DeepLens: Interactive Out-of-distribution Data Detection in NLP Models

Da Song,Zhijie Wang,Yuheng Huang,Lei Ma,Tianyi Zhang
DOI: https://doi.org/10.1145/3544548.3580741
2023-03-03
Abstract:Machine Learning (ML) has been widely used in Natural Language Processing (NLP) applications. A fundamental assumption in ML is that training data and real-world data should follow a similar distribution. However, a deployed ML model may suffer from out-of-distribution (OOD) issues due to distribution shifts in the real-world data. Though many algorithms have been proposed to detect OOD data from text corpora, there is still a lack of interactive tool support for ML developers. In this work, we propose DeepLens, an interactive system that helps users detect and explore OOD issues in massive text corpora. Users can efficiently explore different OOD types in DeepLens with the help of a text clustering method. Users can also dig into a specific text by inspecting salient words highlighted through neuron activation analysis. In a within-subjects user study with 24 participants, participants using DeepLens were able to find nearly twice more types of OOD issues accurately with 22% more confidence compared with a variant of DeepLens that has no interaction or visualization support.

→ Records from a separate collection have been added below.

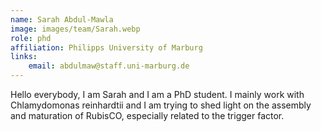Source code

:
 ```yaml
---
name: Sarah Abdul-Mawla
image: images/team/Sarah.webp
role: phd
affiliation: Philipps University of Marburg
links:
    email: abdulmaw@staff.uni-marburg.de
---
```


Hello everybody, I am Sarah and I am a PhD student. I mainly work with Chlamydomonas reinhardtii and I am trying to shed light on the assembly and maturation of RubisCO, especially related to the trigger factor.
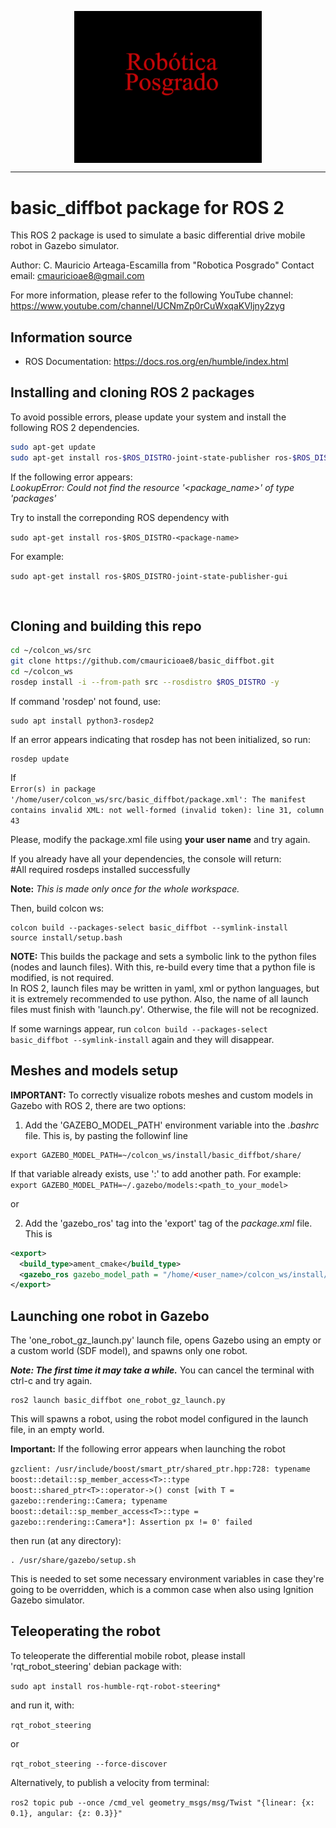 <!-- ![RoboticaPosgrado_logo](roboticaposgrado/materials/textures/RoboticaPosgrado_logo.png) -->

<p align="center">
  <img src="roboticaposgrado/materials/textures/RoboticaPosgrado_logo.png" width="300" align="center">
</p>

<hr>

# basic_diffbot package for ROS 2

This ROS 2 package is used to simulate a basic differential drive mobile robot in Gazebo simulator.

Author: C. Mauricio Arteaga-Escamilla from "Robotica Posgrado" Contact email: cmauricioae8@gmail.com

For more information, please refer to the following YouTube channel: https://www.youtube.com/channel/UCNmZp0rCuWxqaKVljny2zyg

## Information source
- ROS Documentation: https://docs.ros.org/en/humble/index.html


## Installing and cloning ROS 2 packages

To avoid possible errors, please update your system and install the following ROS 2 dependencies.

```bash
sudo apt-get update
sudo apt-get install ros-$ROS_DISTRO-joint-state-publisher ros-$ROS_DISTRO-xacro ros-$ROS_DISTRO-joint-state-publisher-gui ros-$ROS_DISTRO-tf2-* ros-$ROS_DISTRO-gazebo-* ros-$ROS_DISTRO-rviz-default-plugins
```

If the following error appears:<br>
_LookupError: Could not find the resource '<package_name>' of type 'packages'_

Try to install the correponding ROS dependency with

`sudo apt-get install ros-$ROS_DISTRO-<package-name>`

For example:

`sudo apt-get install ros-$ROS_DISTRO-joint-state-publisher-gui`

<br>


## Cloning and building this repo

```bash
cd ~/colcon_ws/src
git clone https://github.com/cmauricioae8/basic_diffbot.git
cd ~/colcon_ws
rosdep install -i --from-path src --rosdistro $ROS_DISTRO -y
```

If command 'rosdep' not found, use:

```
sudo apt install python3-rosdep2
```

If an error appears indicating that rosdep has not been initialized, so run:
```
rosdep update
```

If <br>
`Error(s) in package '/home/user/colcon_ws/src/basic_diffbot/package.xml':
The manifest contains invalid XML:
not well-formed (invalid token): line 31, column 43`
<br>

Please, modify the package.xml file using **your user name** and try again.


If you already have all your dependencies, the console will return:<br>
#All required rosdeps installed successfully

**Note:** _This is made only once for the whole workspace._

Then, build colcon ws:
```
colcon build --packages-select basic_diffbot --symlink-install
source install/setup.bash
```

**NOTE:** This builds the package and sets a symbolic link to the python files (nodes and launch files). With this, re-build every time that a python file is modified, is not required.<br>
In ROS 2, launch files may be written in yaml, xml or python languages, but it is extremely recommended to use python. Also, the name of all launch files must finish with 'launch.py'. Otherwise, the file will not be recognized.<br>

If some warnings appear, run `colcon build --packages-select basic_diffbot --symlink-install` again and they will disappear.


## Meshes and models setup

**IMPORTANT:**
To correctly visualize robots meshes and custom models in Gazebo with ROS 2, there are two options:

1. Add the 'GAZEBO_MODEL_PATH' environment variable into the _.bashrc_ file. This is, by pasting the followinf line
```
export GAZEBO_MODEL_PATH=~/colcon_ws/install/basic_diffbot/share/
```
If that variable already exists, use ':' to add another path. For example:
`export GAZEBO_MODEL_PATH=~/.gazebo/models:<path_to_your_model>`

or

2. Add the 'gazebo_ros' tag into the 'export' tag of the _package.xml_ file. This is
```xml
<export>
  <build_type>ament_cmake</build_type>
  <gazebo_ros gazebo_model_path = "/home/<user_name>/colcon_ws/install/basic_diffbot/share/" />
</export>
```


## Launching one robot in Gazebo

The 'one_robot_gz_launch.py' launch file, opens Gazebo using an empty or a custom world (SDF model), and spawns only one robot.

**_Note: The first time it may take a while._** You can cancel the terminal with ctrl-c and try again.

```
ros2 launch basic_diffbot one_robot_gz_launch.py
```
This will spawns a robot, using the robot model configured in the launch file, in an empty world.

**Important:** If the following error appears when launching the robot

`gzclient: /usr/include/boost/smart_ptr/shared_ptr.hpp:728: typename boost::detail::sp_member_access<T>::type boost::shared_ptr<T>::operator->() const [with T = gazebo::rendering::Camera; typename boost::detail::sp_member_access<T>::type = gazebo::rendering::Camera*]: Assertion px != 0' failed`

then run (at any directory):

```
. /usr/share/gazebo/setup.sh
```

This is needed to set some necessary environment variables in case they're going to be overridden, which is a common case when also using Ignition Gazebo simulator. 



## Teleoperating the robot

To teleoperate the differential mobile robot, please install 'rqt_robot_steering' debian package with:

`sudo apt install ros-humble-rqt-robot-steering*
`

and run it, with:

`rqt_robot_steering`

or

`rqt_robot_steering --force-discover`


Alternatively, to publish a velocity from terminal:

`ros2 topic pub --once /cmd_vel geometry_msgs/msg/Twist "{linear: {x: 0.1}, angular: {z: 0.3}}"`




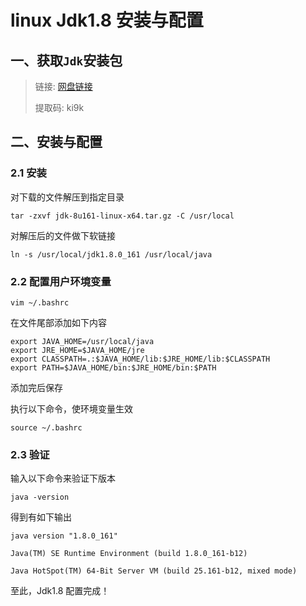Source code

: # linux Jdk1.8 安装与配置

## 一、获取`Jdk`安装包

> 链接: [网盘链接](https://pan.baidu.com/s/1LP1te21pe50DYo2-kKwtuA)
>
> 提取码: ki9k

## 二、安装与配置

### 2.1 安装

对下载的文件解压到指定目录

```shell
tar -zxvf jdk-8u161-linux-x64.tar.gz -C /usr/local
```

对解压后的文件做下软链接

```shell
ln -s /usr/local/jdk1.8.0_161 /usr/local/java
```

### 2.2 配置用户环境变量

```shell
vim ~/.bashrc
```

在文件尾部添加如下内容

```shell
export JAVA_HOME=/usr/local/java
export JRE_HOME=$JAVA_HOME/jre
export CLASSPATH=.:$JAVA_HOME/lib:$JRE_HOME/lib:$CLASSPATH
export PATH=$JAVA_HOME/bin:$JRE_HOME/bin:$PATH
```

添加完后保存

执行以下命令，使环境变量生效

```shell
source ~/.bashrc
```

### 2.3 验证

输入以下命令来验证下版本

```shell
java -version
```

得到有如下输出

```PlainText
java version "1.8.0_161"

Java(TM) SE Runtime Environment (build 1.8.0_161-b12)

Java HotSpot(TM) 64-Bit Server VM (build 25.161-b12, mixed mode)
```

至此，Jdk1.8 配置完成！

Human-Computer Interaction,Machine Learning
What problem does this paper attempt to address?
The paper primarily addresses the issue of Out-of-Distribution (OOD) data detection and understanding faced by machine learning models in the field of Natural Language Processing (NLP). Specifically, the paper proposes an interactive system named DeepLens, aimed at helping users: 1. **Automatically detect** OOD data (meeting requirement N1) by dynamically identifying the proportion of OOD samples in the test data through threshold adjustment. 2. **Understand why certain data is marked as OOD** (meeting requirement N2) by comparing the differences between OOD samples and In-Distribution (ID) samples, and highlighting key terms in the text to aid understanding. 3. **Identify different types of OOD data** (meeting requirement N3) by grouping OOD data using text clustering methods and displaying keywords for each group to reveal potential themes. 4. **Compare OOD data with ID data** (meeting requirement N4) by allowing users to filter data based on predicted labels and then compare OOD and ID samples under the same label. 5. **Explore OOD issues from both global and local perspectives** (meeting requirement N5) by providing a cluster view for an overall overview and allowing users to delve into specific groups. The design of the DeepLens system is based on the Maximum Softmax Probability (MSP) calibration method to calculate OOD scores, and it incorporates various visualization tools and techniques (such as icon arrays, scatter plots, word clouds, etc.) as well as neural activation analysis algorithms to highlight important terms in the text. This helps users efficiently explore and understand OOD issues in large-scale text corpora. Additionally, the system underwent user studies, and the results showed that participants using DeepLens performed better in detecting and understanding different types of OOD issues compared to versions without interactive or visualization support.